Work required: Scan the data below and report how many lines include the word "NetworkAlarm". Nothing else is wanted.

-- Records shown follows --

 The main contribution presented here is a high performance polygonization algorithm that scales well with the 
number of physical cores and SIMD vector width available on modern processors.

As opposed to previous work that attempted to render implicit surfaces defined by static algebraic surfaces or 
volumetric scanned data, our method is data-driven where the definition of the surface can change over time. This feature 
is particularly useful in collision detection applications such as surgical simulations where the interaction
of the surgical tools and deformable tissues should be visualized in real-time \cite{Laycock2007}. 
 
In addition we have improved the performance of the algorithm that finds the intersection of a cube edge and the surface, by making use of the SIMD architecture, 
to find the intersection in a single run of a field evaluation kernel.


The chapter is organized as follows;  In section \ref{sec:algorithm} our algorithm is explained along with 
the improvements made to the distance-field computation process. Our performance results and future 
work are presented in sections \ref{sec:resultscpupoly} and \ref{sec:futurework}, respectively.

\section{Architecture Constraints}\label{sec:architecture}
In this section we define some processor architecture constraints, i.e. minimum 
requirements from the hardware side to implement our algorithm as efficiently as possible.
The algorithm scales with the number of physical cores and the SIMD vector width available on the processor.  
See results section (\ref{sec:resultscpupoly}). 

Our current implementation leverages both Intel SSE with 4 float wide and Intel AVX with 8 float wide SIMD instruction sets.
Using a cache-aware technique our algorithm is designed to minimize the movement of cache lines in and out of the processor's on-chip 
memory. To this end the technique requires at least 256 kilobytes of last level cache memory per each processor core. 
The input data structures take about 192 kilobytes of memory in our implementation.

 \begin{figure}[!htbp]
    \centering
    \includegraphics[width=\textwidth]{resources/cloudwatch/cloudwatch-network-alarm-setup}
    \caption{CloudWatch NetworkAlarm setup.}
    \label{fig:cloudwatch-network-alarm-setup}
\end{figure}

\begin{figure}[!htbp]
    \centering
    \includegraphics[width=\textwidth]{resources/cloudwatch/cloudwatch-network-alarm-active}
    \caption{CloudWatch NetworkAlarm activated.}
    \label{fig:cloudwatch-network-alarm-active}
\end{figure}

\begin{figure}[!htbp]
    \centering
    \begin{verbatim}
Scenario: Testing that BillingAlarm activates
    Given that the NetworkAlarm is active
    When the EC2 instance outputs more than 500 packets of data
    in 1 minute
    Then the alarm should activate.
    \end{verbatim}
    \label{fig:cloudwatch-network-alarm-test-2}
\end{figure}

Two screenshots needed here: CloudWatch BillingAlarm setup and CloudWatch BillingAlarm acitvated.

-- Records shown concluded --

Answer section: 3